Thursday, May 24, 2007

A Social Experiment


Last night I decided to wear the black gear.

(*Note: see previous entry)

The long, black abbaya (black robe) covered my body, revealing none of its curvy features. The Sheila (black headscarf) was wrapped loosely around my hair, as to not choke me.

As I drove around the city, running some errands, I realized I wanted to prove to myself that what I wrote in my last entry is true.

So I started to glance around me at the other cars, especially when I come to a stop (be it at a light, or while approaching a roundabout). The local men stared at me. Once I met their gaze, I would quickly turn away to avoid being harassed. You see, if I look at them a second too long they will think I am interested in them, and the night will be horrific for me.

About thirty minutes into my social experiment I noticed there was a car driving alongside my SUV. Out of the corner of eye, I could tell it was a local man driving a sports car. He followed my every move. He did everything in his power to try and get me to glance in his direction. I guess he wanted to get a better look at my face, to see if I was worth pursuing. I continued to ignore him. He eventually sped off.

I ran more errands.

An hour later I had forgotten that I was wearing the black gear. I noticed a Nissan Patrol full of local guys. All 4 of them leaned towards the right side of the car to get a better look at the not-so-local-looking girl wearing the black gear. It scared me. It was only when the headscarf slipped off my head that I remembered why they were staring at me.

My final stop was at a drive-through fast-food joint. I pulled up to the little box of concrete to find a Filipino man waiting to take my order. I smiled and asked him how he was. He looked nervous as he answered. I gave him my order. The more time I spent with him, the more comfortable he became. Mind you, it was only a few seconds. I realized he was nervous when I first pulled up to his little kiosk because he didn’t want to get bitched at for no particular reason.


As I handed him the money, he conjured up the courage to ask me, “Maam, are you really from here?”

I smiled to myself; “Only half.”

“And the other half?” he asked

I answered, and he was surprised that it wasn’t a European or North American country.

He told me my complexion is light, my English is perfect, and my hair (from what he could see of it) is blonde - that I was different from the other local women.

I smiled as I drove off because I knew he was right.

And now I don’t have to feel guilty for supposedly ‘tarnishing my family name.’

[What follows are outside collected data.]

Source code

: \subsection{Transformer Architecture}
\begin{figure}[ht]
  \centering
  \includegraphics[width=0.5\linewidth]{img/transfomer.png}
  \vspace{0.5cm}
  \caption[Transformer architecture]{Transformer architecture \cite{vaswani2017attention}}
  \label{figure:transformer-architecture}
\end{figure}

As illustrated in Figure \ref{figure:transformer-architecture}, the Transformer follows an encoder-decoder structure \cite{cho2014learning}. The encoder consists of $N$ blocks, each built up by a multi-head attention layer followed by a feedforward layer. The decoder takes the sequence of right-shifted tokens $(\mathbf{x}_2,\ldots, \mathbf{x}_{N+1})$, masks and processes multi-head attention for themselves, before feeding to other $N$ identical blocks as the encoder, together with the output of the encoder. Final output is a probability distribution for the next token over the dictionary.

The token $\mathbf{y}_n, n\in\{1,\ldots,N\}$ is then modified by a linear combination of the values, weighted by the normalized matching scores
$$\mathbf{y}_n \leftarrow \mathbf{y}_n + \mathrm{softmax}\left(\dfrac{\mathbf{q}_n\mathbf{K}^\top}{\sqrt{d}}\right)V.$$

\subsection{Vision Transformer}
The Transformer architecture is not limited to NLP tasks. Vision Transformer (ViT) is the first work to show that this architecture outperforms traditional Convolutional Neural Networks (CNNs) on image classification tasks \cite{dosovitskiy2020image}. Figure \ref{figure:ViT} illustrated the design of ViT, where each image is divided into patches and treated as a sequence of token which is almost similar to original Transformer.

And yes, this really is me in that picture (wearing none other than the infamous abbaya).

2 comments:

Nitya said...

I thought the families at the temple in Orlando were looking at us with amusement at our uncontrollable displays of affection, holding hands and sneaking kisses in the house of God. But maybe it was more because they were startled that a conservatively dressed young woman in a sari, sporting the blatant signs of wifehood (black beads and red sindoor) was basking in the warmth of newly-wed bliss the same way as unselfconciously as any American girl would.
And that's the key sweetheart. I forgot how uncomfortable the swathes of cloth used to be when they symbolized my parents' culture and their desire for me to fit in and not invite comments from "friends and family". It didn't matter that I was dressed the way I was. It didn't matter that I was pinned and pressed in too many places and the bangles and anklets were noisy. Even wearing all that, and maybe partly because of all that, I'm proud of who I am. I'm a strong independent beautiful girl loved by my husband, and also, incidentally, Indian.
I can't wait for the day when, in the abbaya or out, you can see how proud I am of you for being a strong, capable, intelligent, accomplished woman who also happens to be part Arab.

This is a True Story said...

Your words send emotions surging through my body.
I can see the vibrant colors of your sari. I can smell the incense in the temple. I can hear the whispers of the other women. I can feel the warmth between you & ur husband. I can almost touch the picture that brings it all together.

I smile at your words, and tears want to pour down my face.